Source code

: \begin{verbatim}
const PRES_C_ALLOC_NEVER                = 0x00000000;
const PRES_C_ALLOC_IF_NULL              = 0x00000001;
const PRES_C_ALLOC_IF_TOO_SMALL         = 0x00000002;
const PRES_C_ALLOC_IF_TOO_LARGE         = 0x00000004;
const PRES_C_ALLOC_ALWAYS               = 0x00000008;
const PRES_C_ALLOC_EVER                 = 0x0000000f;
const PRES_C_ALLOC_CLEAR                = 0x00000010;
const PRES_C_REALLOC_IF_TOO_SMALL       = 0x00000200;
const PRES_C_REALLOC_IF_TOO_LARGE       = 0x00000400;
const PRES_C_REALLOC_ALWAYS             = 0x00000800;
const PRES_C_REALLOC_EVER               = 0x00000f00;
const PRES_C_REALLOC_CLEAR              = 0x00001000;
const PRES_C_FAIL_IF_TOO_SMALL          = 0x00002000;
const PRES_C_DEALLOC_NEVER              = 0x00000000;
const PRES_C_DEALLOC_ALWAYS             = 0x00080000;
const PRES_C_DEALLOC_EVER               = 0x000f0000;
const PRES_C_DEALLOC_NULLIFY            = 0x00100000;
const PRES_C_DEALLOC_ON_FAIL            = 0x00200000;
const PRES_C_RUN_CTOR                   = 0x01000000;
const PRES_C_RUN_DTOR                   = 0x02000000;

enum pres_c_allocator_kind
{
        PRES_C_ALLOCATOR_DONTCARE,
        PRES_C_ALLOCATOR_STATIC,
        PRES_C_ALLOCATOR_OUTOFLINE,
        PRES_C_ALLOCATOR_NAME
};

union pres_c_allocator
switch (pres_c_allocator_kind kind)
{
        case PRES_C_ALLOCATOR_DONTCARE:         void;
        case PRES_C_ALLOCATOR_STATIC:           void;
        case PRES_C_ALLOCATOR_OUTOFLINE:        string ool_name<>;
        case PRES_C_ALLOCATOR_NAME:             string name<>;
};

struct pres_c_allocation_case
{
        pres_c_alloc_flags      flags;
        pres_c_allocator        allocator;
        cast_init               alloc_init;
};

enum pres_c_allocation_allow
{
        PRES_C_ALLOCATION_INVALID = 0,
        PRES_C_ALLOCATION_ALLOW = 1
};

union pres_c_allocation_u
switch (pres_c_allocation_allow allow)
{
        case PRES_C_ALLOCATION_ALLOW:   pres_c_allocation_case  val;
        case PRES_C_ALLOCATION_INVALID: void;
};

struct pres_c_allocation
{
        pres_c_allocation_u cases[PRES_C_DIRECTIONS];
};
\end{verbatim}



What is expected: The result is a copy of every line above where the word "struct" shows up.

Written answer:
struct pres_c_allocation_case
struct pres_c_allocation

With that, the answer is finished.